The crucial point to understand here is that the landlord has the ability to change the terms of the rental agreement every month, and with that the ability to change the price that you pay. If your landlord wants to increase the rent each month, then there's nothing that you can do to stop them (other than find another place to stay).

What does it mean to lease?

In contrast to this, a lease agreement will last for a longer, fixed period of time. The usual length of a lease agreement is 12 months, but it's not uncommon to see 6, 18, or even 24 month lease agreements.

What this means is that, in the case of a 12 month lease agreement, the rent you pay will be locked in for the next 12 months. The rent is usually still paid on a monthly basis, but the landlord doesn't have the ability to change the amount until the end of the agreement.

Once the lease agreement comes to an end, the tenant normally won't have any option to automatically extend the lease, and the landlord may choose to increase their rates.

Should you lease or rent?

We saw above that the main difference between leasing and renting is the length of the agreement. In a rental agreement, both the landlord and tenant have the ability to terminate the agreement with a month's notice, whereas in the case of leasing, both parties will have to wait until the lease expires.

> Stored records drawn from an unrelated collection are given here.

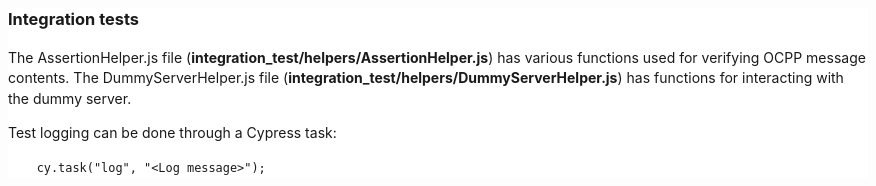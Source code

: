 ### Integration tests
The AssertionHelper.js file (**integration_test/helpers/AssertionHelper.js**) has various functions used for verifying OCPP message contents. The DummyServerHelper.js file (**integration_test/helpers/DummyServerHelper.js**)  has functions for interacting with the dummy server.

Test logging can be done through a Cypress task:
```
    cy.task("log", "<Log message>");
```
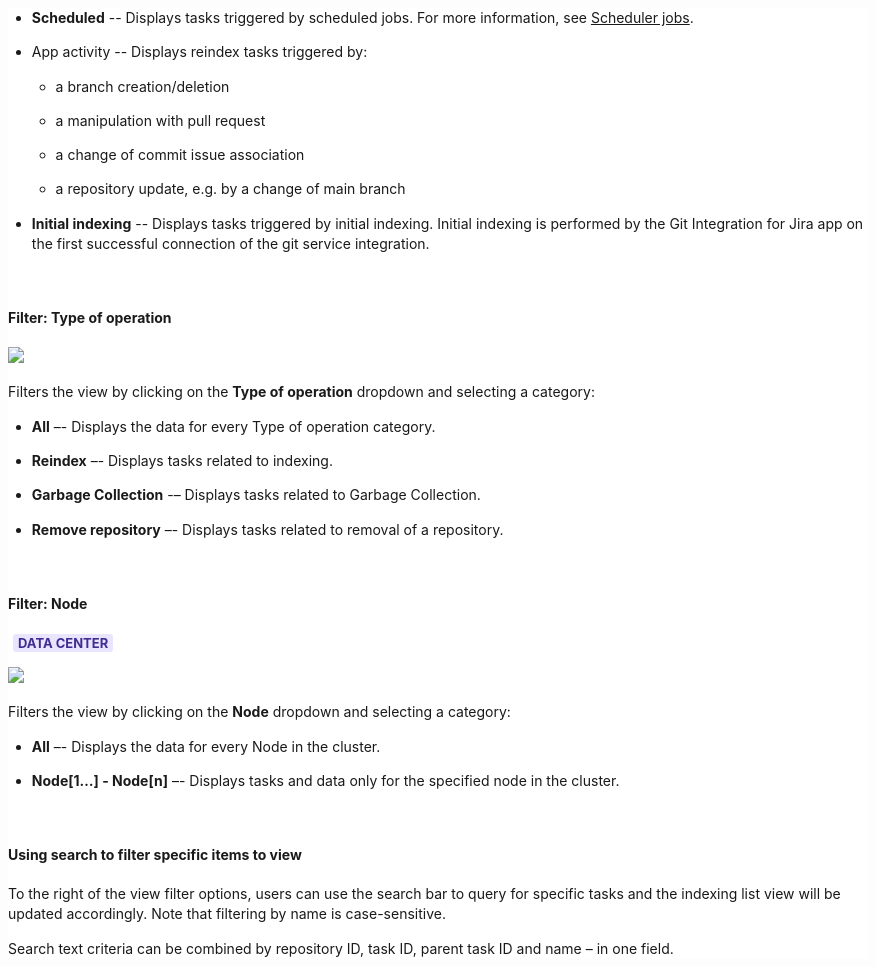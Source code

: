 *   **Scheduled** -- Displays tasks triggered by scheduled jobs. For more information, see [Scheduler jobs](/git-integration-for-jira-data-center/scheduled-jobs-gij-self-managed).

*   App activity -- Displays reindex tasks triggered by:

    *   a branch creation/deletion

    *   a manipulation with pull request

    *   a change of commit issue association

    *   a repository update, e.g. by a change of main branch

*   **Initial indexing** -- Displays tasks triggered by initial indexing. Initial indexing is performed by the Git Integration for Jira app on the first successful connection of the git service integration.

&nbsp;

#### Filter: Type of operation

![](/wp-content/uploads/gij-gitserver-indexing-queue-viewer-reindex-type-ops.png)

Filters the view by clicking on the **Type of operation** dropdown and selecting a category:

*   **All** –- Displays the data for every Type of operation category.

*   **Reindex** –- Displays tasks related to indexing.

*   **Garbage Collection** -– Displays tasks related to Garbage Collection.

*   **Remove repository** –- Displays tasks related to removal of a repository.

&nbsp;

#### Filter: Node

<b style='background-color:#EAE5FE; padding:1px 5px; color:#412C92; border-radius:3px; margin: 0 5px; font-size: small;'>DATA CENTER</b>

![](/wp-content/uploads/gij-gitdc-indexing-queue-filter-nodes.png)

Filters the view by clicking on the **Node** dropdown and selecting a category:

*   **All** –- Displays the data for every Node in the cluster.

*   **Node\[1…\] - Node\[n\]** –- Displays tasks and data only for the specified node in the cluster.

&nbsp;

#### Using search to filter specific items to view

To the right of the view filter options, users can use the search bar to query for specific tasks and the indexing list view will be updated accordingly. Note that filtering by name is case-sensitive.

<div class="bbb-callout bbb--tip">
    <div class="irow">
    <div class="ilogobox">
        <span class="logoimg"></span>
    </div>
    <div class="imsgbox">
        Search text criteria can be combined by repository ID, task ID, parent task ID and name – in one field.
    </div>
    </div>
</div>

One of the most important factors therefore in deciding whether to lease or rent a property is how long you plan to stay in that property for.

When does it pay to lease?

If you have plans to settle down for at least a year, then leasing can often present a better choice:

The only downside of leasing is the lack of flexibility.

If you're not sure whether you're going to be living somewhere for the duration of the lease, then leasing becomes a much less attractive option. If there's even a small chance that you might have to move out before the end of the lease, then renting could be a much more sensible route.

When does it pay to rent?

To understand when renting is a more attractive option, let's consider an example.

Let's say you're weighing up a 12 month lease and a monthly rental, both at $1,000 a month, in a particular city.

We'll assume that there's a small, 10% chance that you'd have to move away from this city 9 months in, and that if you moved you'd have to spend the same amount ($1,000) on rent wherever you moved to.

If you go for the rental option, your rental costs are going to be $12,000 for the next 12 months, regardless of whether you move or not. This is because you can terminate the rental agreement as soon as you know you're going to move, and start your new rental agreement once you move.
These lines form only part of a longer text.